Link graph of three pages linking and redirecting, from a user's perspective

Both B and C would be assigned a user level of 5:

  • Page B gets a user level of 5, which is the level of page A plus one click
  • Page C also gets a user level of 5, since no click is needed to move from page B to page C

The Bot View

From a bot's perspective, things are different. A bot can see and understand meta references like a <link> or similar, and takes them into consideration when building the Bot Graph. What kind of references our crawler should follow is configurable when creating a crawl.

In contrary to the user view, the bot view is centered around requests, not clicks. The number of necessary requests to move to a given resource is counted. The requests must be legal, the bot must not violate the rules given by

  • robots.txt
  • robots directives
  • nofollow attributes

Given the above example of a redirect:

  • Page A has a bot related level of 4
  • Page A links to page B
  • Page B redirects to page C

Link graph of three pages linking and redirecting, from a bot's perspective

Page B would get a bot level of 5, and page C a bot level of 6.
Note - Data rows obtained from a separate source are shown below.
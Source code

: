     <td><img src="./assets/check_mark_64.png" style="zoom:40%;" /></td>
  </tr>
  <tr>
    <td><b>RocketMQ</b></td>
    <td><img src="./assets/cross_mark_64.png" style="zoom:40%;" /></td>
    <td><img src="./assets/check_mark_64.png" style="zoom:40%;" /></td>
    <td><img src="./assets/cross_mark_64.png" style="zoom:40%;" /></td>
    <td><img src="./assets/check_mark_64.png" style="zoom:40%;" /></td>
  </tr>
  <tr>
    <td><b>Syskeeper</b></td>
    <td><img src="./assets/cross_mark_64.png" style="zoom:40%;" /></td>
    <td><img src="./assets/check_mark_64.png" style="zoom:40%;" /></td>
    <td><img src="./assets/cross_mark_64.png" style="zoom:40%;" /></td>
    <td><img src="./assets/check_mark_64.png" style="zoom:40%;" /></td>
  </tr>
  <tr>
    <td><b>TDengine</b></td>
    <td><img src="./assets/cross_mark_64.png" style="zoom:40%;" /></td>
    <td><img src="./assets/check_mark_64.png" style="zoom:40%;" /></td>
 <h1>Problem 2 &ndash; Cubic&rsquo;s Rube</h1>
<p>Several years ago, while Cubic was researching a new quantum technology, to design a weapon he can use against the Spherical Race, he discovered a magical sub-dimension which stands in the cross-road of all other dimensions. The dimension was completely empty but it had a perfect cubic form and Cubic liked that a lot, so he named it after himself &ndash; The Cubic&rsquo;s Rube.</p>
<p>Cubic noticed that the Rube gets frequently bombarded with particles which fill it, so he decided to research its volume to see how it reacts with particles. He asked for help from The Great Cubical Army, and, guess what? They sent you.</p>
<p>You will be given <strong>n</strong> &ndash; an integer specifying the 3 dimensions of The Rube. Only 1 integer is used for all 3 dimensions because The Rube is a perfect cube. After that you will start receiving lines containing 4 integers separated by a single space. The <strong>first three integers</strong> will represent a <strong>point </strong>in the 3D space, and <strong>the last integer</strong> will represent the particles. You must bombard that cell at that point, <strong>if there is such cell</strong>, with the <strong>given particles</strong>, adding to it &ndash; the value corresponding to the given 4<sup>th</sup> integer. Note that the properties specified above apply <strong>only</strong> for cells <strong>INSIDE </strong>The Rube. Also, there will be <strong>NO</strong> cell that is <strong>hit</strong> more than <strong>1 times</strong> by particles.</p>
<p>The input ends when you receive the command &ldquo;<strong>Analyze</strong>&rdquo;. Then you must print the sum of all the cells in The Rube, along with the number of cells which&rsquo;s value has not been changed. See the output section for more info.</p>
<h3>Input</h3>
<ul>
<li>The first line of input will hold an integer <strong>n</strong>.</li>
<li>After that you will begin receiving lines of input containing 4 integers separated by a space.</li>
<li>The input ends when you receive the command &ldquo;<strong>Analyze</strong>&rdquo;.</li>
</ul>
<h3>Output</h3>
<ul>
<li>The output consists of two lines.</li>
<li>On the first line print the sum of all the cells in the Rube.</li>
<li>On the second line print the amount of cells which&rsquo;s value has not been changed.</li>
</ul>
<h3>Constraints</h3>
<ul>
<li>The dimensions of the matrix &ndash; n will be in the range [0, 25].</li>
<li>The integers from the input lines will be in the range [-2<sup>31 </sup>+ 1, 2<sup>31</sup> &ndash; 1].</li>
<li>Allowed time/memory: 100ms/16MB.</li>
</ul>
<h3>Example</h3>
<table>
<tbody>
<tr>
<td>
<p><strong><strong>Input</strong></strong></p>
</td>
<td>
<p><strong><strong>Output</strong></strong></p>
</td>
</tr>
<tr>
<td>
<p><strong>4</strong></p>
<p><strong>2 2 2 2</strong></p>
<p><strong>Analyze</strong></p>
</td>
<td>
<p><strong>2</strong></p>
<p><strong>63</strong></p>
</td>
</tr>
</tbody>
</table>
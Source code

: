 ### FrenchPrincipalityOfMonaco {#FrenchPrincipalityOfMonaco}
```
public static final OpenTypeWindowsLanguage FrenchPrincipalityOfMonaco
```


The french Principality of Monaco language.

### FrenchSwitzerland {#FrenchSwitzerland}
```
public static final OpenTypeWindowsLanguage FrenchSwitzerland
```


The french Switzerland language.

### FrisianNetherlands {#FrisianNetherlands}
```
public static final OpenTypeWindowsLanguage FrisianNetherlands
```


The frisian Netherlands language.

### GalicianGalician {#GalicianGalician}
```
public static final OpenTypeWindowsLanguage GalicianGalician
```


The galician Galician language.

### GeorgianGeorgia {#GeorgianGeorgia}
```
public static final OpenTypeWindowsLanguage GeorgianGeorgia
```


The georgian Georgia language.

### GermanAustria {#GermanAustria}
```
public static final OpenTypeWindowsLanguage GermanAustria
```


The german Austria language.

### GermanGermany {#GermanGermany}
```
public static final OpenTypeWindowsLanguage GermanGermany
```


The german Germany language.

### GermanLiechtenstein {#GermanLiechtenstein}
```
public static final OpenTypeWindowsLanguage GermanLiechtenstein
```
  • Page B gets a bot level of 5, which is the level of page A plus one request
  • Page C gets a bot level of 6, which is the level of page B plus one request
Nofollow links

An edge case is the handling of pages that

  • first are linked nofollow, but
  • later on are linked follow as well.

In this case, the bot depth is set to be below the first resource linking with follow. For example:

  • Page A has a bot level of 4
  • Page A links to page B using follow
  • Page A links to page C using nofollow
  • Page B links to page C using follow
  • Page C links to page D using follow

Link graph of four pages linking follow and no follow

Page D would be assigned a bot level of 7, not 6, as one may think.
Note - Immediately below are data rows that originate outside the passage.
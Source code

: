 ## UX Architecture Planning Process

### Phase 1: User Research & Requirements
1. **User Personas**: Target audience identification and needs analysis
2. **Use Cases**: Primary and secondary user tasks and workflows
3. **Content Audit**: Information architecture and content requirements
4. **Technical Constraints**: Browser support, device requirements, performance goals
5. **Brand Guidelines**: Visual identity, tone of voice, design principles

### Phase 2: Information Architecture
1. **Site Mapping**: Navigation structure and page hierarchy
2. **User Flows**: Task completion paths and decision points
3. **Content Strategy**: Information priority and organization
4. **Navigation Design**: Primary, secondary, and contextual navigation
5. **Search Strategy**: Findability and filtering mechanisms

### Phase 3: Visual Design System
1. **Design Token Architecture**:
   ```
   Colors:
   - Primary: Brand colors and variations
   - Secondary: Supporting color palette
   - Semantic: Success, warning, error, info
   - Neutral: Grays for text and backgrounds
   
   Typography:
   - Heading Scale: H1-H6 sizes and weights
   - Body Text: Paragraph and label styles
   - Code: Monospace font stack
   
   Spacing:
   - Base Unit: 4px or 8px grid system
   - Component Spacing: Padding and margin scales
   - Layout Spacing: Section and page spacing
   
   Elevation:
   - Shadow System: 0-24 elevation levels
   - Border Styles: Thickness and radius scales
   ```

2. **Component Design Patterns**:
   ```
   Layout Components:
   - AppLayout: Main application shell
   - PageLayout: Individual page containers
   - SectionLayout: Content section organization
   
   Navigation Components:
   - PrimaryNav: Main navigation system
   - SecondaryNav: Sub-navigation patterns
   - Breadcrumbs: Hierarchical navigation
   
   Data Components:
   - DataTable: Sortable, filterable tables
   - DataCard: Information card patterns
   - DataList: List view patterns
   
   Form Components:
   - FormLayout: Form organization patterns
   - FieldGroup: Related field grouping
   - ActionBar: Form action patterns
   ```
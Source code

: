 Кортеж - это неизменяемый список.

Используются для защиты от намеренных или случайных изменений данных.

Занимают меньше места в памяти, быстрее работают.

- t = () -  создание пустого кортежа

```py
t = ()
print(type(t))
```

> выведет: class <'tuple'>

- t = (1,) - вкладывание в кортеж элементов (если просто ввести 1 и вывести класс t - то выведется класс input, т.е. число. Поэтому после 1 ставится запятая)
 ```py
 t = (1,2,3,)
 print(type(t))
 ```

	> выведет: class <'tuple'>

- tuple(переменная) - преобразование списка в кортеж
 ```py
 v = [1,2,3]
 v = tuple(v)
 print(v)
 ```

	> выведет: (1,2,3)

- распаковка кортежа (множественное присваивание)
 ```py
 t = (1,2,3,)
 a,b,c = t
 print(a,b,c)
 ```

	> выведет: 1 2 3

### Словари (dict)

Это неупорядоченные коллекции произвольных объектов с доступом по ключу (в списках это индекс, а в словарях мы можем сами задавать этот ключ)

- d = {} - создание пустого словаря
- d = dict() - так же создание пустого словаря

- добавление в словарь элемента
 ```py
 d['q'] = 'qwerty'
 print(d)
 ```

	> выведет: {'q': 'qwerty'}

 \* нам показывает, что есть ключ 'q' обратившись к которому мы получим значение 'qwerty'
  • Page B gets a bot level of 5, which is one below page A
  • Since page B links follow, page C gets a bot level of 6, which is one below page B
  • Page D gets a bot level of 7, which is one below page C

This is because the shortest legal path to page D is via B and C, not via C directly.

Crawled vs. Discovered Resources

Regarding the distribution of resources over levels, the Audisto Crawler divides between

  • Crawled Resources: Resources that were downloaded and processed by the crawler. These are HTML pages.
  • Discovered Resources: Every resource the crawler knows about, since it was linked through one way or another.